Sustainable growth in the forestry economy
With the global financial crisis of 2007 (hopefully) behind us, it is time to look at the future and what opportunities lay ahead for the forest products industry.
The world is increasingly becoming a single market, with interdependent production systems, consumption of similar goods and consumers responding to similar conditions. We no longer compete only in a local economy.

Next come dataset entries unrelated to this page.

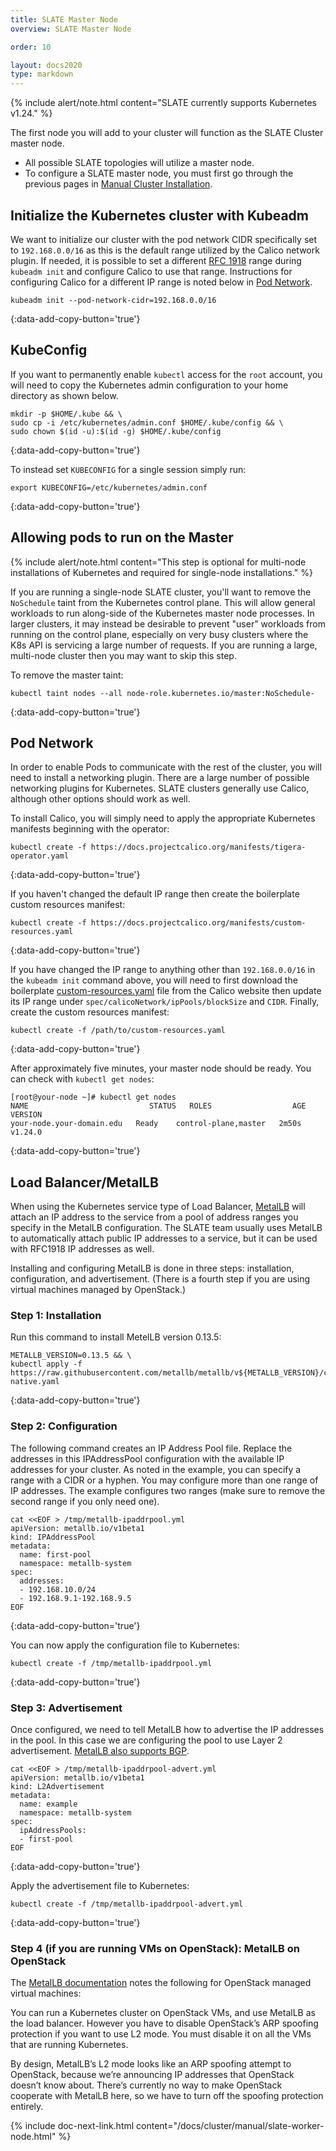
```yaml
---
title: SLATE Master Node
overview: SLATE Master Node

order: 10  

layout: docs2020
type: markdown
---
```


{% include alert/note.html content="SLATE currently supports Kubernetes v1.24." %}

The first node you will add to your cluster will function as the SLATE Cluster master node.
* All possible SLATE topologies will utilize a master node.
* To configure a SLATE master node, you must first go through the previous pages in [Manual Cluster Installation](/docs/cluster/index.html).

## Initialize the Kubernetes cluster with Kubeadm

We want to initialize our cluster with the pod network CIDR specifically set to `192.168.0.0/16` as this is the default range utilized by the Calico network plugin. If needed, it is possible to set a different [RFC 1918](https://datatracker.ietf.org/doc/html/rfc1918) range during `kubeadm init` and configure Calico to use that range. Instructions for configuring Calico for a different IP range is noted below in [Pod Network](#pod-network).  

```shell
kubeadm init --pod-network-cidr=192.168.0.0/16
```
{:data-add-copy-button='true'}

## KubeConfig

If you want to permanently enable `kubectl` access for the `root` account, you will need to copy the Kubernetes admin configuration to your home directory as shown below. 

```shell
mkdir -p $HOME/.kube && \
sudo cp -i /etc/kubernetes/admin.conf $HOME/.kube/config && \
sudo chown $(id -u):$(id -g) $HOME/.kube/config
```
{:data-add-copy-button='true'}

To instead set `KUBECONFIG` for a single session simply run:

```shell
export KUBECONFIG=/etc/kubernetes/admin.conf
```
{:data-add-copy-button='true'}

## Allowing pods to run on the Master

{% include alert/note.html content="This step is optional for multi-node installations of Kubernetes and required for single-node installations." %}

If you are running a single-node SLATE cluster, you'll want to remove the `NoSchedule` taint from the Kubernetes control plane. This will allow general workloads to run along-side of the Kubernetes master node processes. In larger clusters, it may instead be desirable to prevent "user" workloads from running on the control plane, especially on very busy clusters where the K8s API is servicing a large number of requests. If you are running a large, multi-node cluster then you may want to skip this step.

To remove the master taint:
 
```shell
kubectl taint nodes --all node-role.kubernetes.io/master:NoSchedule-
```
{:data-add-copy-button='true'}

## Pod Network

In order to enable Pods to communicate with the rest of the cluster, you will need to install a networking plugin. There are a large number of possible networking plugins for Kubernetes. SLATE clusters generally use Calico, although other options  should work as well.

To install Calico, you will simply need to apply the appropriate Kubernetes manifests beginning with the operator:

```shell
kubectl create -f https://docs.projectcalico.org/manifests/tigera-operator.yaml
```
{:data-add-copy-button='true'}

If you haven't changed the default IP range then create the boilerplate custom resources manifest:

```shell
kubectl create -f https://docs.projectcalico.org/manifests/custom-resources.yaml
```
{:data-add-copy-button='true'}

If you have changed the IP range to anything other than `192.168.0.0/16` in the `kubeadm init` command above, you will need to first download the boilerplate [custom-resources.yaml](https://docs.projectcalico.org/manifests/custom-resources.yaml) file from the Calico website then update its IP range under `spec/calicoNetwork/ipPools/blockSize` and `CIDR`. Finally, create the custom resources manifest:

```shell
kubectl create -f /path/to/custom-resources.yaml
```
{:data-add-copy-button='true'}

After approximately five minutes, your master node should be ready. You can check with `kubectl get nodes`:

```shell
[root@your-node ~]# kubectl get nodes
NAME                           STATUS   ROLES                  AGE     VERSION
your-node.your-domain.edu   Ready    control-plane,master   2m50s   v1.24.0
```
{:data-add-copy-button='true'}

## Load Balancer/MetalLB

When using the Kubernetes service type of Load Balancer, [MetalLB](https://metallb.org/) will attach an IP address to the service from a pool of address ranges you specify in the MetalLB configuration. The SLATE team usually uses MetalLB to automatically attach public IP addresses to a service, but it can be used with RFC1918 IP addresses as well. 

Installing and configuring MetalLB is done in three steps: installation, configuration, and advertisement. (There is a fourth step if you are using virtual machines managed by OpenStack.) 

### Step 1: Installation

Run this command to install MetelLB version 0.13.5:

```shell
METALLB_VERSION=0.13.5 && \
kubectl apply -f https://raw.githubusercontent.com/metallb/metallb/v${METALLB_VERSION}/config/manifests/metallb-native.yaml
```
{:data-add-copy-button='true'}

### Step 2: Configuration

The following command creates an IP Address Pool file. Replace the addresses in this IPAddressPool configuration with the available IP addresses for your cluster. As noted in the example, you can specify a range with a CIDR or a hyphen. You may configure more than one range of IP addresses. The example configures two ranges (make sure to remove the second range if you only need one). 

```shell
cat <<EOF > /tmp/metallb-ipaddrpool.yml
apiVersion: metallb.io/v1beta1
kind: IPAddressPool
metadata:
  name: first-pool
  namespace: metallb-system
spec:
  addresses:
  - 192.168.10.0/24
  - 192.168.9.1-192.168.9.5
EOF
```
{:data-add-copy-button='true'}

You can now apply the configuration file to Kubernetes:

```shell
kubectl create -f /tmp/metallb-ipaddrpool.yml
```
{:data-add-copy-button='true'}

### Step 3: Advertisement

Once configured, we need to tell MetalLB how to advertise the IP addresses in the pool. In this case we are configuring the pool to use Layer 2 advertisement. [MetalLB also supports BGP](https://metallb.org/configuration/_advanced_bgp_configuration/).

```shell
cat <<EOF > /tmp/metallb-ipaddrpool-advert.yml
apiVersion: metallb.io/v1beta1
kind: L2Advertisement
metadata:
  name: example
  namespace: metallb-system
spec:
  ipAddressPools:
  - first-pool
EOF
```
{:data-add-copy-button='true'}


Apply the advertisement file to Kubernetes:

```shell
kubectl create -f /tmp/metallb-ipaddrpool-advert.yml
```
{:data-add-copy-button='true'}

### Step 4 (if you are running VMs on OpenStack): MetalLB on OpenStack

The [MetalLB documentation](https://metallb.universe.tf/faq/#is-metallb-working-on-openstack) notes the following for OpenStack managed virtual machines: 

You can run a Kubernetes cluster on OpenStack VMs, and use MetalLB as the load balancer. However you have to disable OpenStack’s ARP spoofing protection if you want to use L2 mode. You must disable it on all the VMs that are running Kubernetes.

By design, MetalLB’s L2 mode looks like an ARP spoofing attempt to OpenStack, because we’re announcing IP addresses that OpenStack doesn’t know about. There’s currently no way to make OpenStack cooperate with MetalLB here, so we have to turn off the spoofing protection entirely.


{% include doc-next-link.html content="/docs/cluster/manual/slate-worker-node.html" %}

Advancements in technology have definitely brought us to this juncture. The director of engineering at Google says the “law of accelerating returns” suggests that “an analysis of the history of technology shows that technological change is exponential, contrary to the common-sense ‘linear’ view. We will not experience 100 years of progress in the 21st century — it will seem more like 20,000 years of progress (at today’s rate).”
In other words, technology is moving faster than we can grasp.
Technological advancement and shifting demographic patterns will fundamentally shape our economic outlook. According to recent reports, the global economy is growing as a result in exploding populations in areas outside of the United States.
According to experts, the global population will increase to 8.3 billion by 2030. Sixty percent of the world’s population will live in urban areas. There will be a 17 percent increase in urbanization in the United States and the middle class will see a 172 percent growth in developing countries.
A Global Trends 2030 report states, “Owing to rapid urbanization in the developing world, the volume of urban construction for housing, office space and transport services over the next 40 years could roughly equal the entire volume of such construction to date in world history.”
What does this mean for the forest products industry? In addition to harvesting saw logs for traditional and essential commodity products, the exploding growth in the world economy likely means a greater emphasis on certified wood, an increased interest in cellulosic bio-energy, and new uses for wood fiber.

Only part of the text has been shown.